I’m left lying in bed stunned. I can’t move because it feels like I hallucinated him. What just happened? He kissed me like he did when I was little. It’s the first time in a year where I haven’t felt like I was dirty and untouchable.

Reluctantly, I swing my legs out, stuffing my feet into my slippers. My head is aches, but I can’t skip school after Dad treated me like that. Not after he kissed me.

My room is chaotic like usual, and Dad is right. I need to clean it. Nothing is ever in the right spot, and I almost trip on a sopping wet pile of clothes on the ground. It’s my uniform.

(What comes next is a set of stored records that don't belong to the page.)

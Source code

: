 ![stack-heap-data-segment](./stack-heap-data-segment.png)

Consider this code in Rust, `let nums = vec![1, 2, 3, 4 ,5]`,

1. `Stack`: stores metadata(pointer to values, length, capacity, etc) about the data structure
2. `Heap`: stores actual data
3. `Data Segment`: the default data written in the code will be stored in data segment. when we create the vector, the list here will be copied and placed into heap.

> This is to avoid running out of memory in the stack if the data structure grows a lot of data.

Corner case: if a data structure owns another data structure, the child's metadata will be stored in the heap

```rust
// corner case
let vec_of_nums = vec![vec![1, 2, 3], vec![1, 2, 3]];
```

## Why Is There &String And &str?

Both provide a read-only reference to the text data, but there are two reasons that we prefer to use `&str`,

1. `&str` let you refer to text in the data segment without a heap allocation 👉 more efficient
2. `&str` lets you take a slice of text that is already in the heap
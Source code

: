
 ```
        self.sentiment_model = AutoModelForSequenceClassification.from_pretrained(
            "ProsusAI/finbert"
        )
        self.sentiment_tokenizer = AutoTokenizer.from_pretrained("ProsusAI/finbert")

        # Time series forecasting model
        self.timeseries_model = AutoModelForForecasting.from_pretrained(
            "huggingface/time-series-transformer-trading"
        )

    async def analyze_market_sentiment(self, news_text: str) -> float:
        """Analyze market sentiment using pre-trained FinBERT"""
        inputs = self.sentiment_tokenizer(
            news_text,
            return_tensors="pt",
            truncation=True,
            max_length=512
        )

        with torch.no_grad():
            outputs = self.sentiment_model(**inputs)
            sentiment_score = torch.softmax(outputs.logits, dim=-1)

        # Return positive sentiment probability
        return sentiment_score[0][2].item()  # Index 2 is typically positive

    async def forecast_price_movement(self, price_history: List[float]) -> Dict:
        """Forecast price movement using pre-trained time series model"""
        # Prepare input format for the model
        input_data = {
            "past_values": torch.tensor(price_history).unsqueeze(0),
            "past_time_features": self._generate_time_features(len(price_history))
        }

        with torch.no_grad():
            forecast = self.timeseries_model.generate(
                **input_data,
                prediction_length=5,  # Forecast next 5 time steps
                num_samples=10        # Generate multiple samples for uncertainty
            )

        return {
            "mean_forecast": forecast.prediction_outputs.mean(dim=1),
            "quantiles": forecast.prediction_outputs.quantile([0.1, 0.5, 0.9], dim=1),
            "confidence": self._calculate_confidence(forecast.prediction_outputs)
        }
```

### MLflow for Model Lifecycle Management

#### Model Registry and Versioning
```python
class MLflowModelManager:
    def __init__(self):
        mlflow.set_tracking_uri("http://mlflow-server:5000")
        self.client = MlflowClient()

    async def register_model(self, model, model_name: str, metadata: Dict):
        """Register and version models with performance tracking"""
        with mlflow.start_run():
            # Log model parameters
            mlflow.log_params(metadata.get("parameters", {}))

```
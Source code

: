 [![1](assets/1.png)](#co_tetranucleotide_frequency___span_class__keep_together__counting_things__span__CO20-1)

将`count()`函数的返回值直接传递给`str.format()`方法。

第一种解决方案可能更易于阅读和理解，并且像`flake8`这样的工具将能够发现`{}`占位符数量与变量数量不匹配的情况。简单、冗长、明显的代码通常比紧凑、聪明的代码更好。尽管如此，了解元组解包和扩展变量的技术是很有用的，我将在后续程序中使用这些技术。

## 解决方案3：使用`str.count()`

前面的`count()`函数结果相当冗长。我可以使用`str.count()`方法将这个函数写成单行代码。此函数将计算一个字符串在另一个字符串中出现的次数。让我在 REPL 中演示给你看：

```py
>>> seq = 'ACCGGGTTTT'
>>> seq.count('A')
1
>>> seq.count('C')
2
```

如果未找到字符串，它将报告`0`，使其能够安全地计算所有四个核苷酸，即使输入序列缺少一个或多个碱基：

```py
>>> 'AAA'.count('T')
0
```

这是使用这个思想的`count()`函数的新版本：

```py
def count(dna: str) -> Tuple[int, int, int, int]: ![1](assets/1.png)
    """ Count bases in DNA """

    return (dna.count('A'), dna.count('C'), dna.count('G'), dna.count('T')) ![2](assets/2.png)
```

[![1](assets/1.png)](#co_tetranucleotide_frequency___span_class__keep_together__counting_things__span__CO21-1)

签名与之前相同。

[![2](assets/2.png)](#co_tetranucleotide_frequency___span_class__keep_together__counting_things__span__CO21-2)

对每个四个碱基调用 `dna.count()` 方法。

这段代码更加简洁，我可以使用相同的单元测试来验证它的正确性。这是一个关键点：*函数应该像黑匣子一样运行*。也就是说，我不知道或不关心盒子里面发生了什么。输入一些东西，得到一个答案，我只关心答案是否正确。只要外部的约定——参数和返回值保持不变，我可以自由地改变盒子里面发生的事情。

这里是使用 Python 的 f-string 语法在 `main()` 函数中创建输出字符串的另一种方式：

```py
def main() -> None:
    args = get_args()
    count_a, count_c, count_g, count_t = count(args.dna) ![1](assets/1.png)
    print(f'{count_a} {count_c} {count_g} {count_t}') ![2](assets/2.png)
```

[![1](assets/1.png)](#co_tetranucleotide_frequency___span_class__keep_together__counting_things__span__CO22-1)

They’re wet, but there’s no way I’m remembering yesterday right. I’ve stared at those jagged rocks a million times. If I really fell off the bridge, I would’ve landed on them, not sunk deep into the water, right? I shake my head, hoping it’ll clear my mind, but all it does is intensify the pain in my temples.

I pat the pockets of the wet jacket where I usually keep my phone and sure enough it’s there. I slip it out, confirming my fear. It’s wet too.

No matter how long I hold down the power button, it doesn’t turn on. I could try putting it in a bag of rice, but I doubt I’ll be able to resurrect it. It doesn’t take a genius to know it’sdeaddead.

So much for being a good kid. Dad will be disappointed when I tell him I ruined another phone.

I sigh, setting it down because I can’t think about that now. I have enough to worry about. I have to figure out how to talk myself out of detention for skipping class yesterday. Maybe I can keep Dad from finding out and ruining his good mood.

I head to my closet to search for another uniform. I find one toward the back, but the buttons strain when I put the shirt on. I must’ve shrunk it in the wash with my terrible laundry skills. My skin pokes through where the shirt pulls apart in between the buttons. To cover it up, I opt for my school sweater instead of my blazer.

Then I stagger down the stairs and make my way outside with my coffee in hand.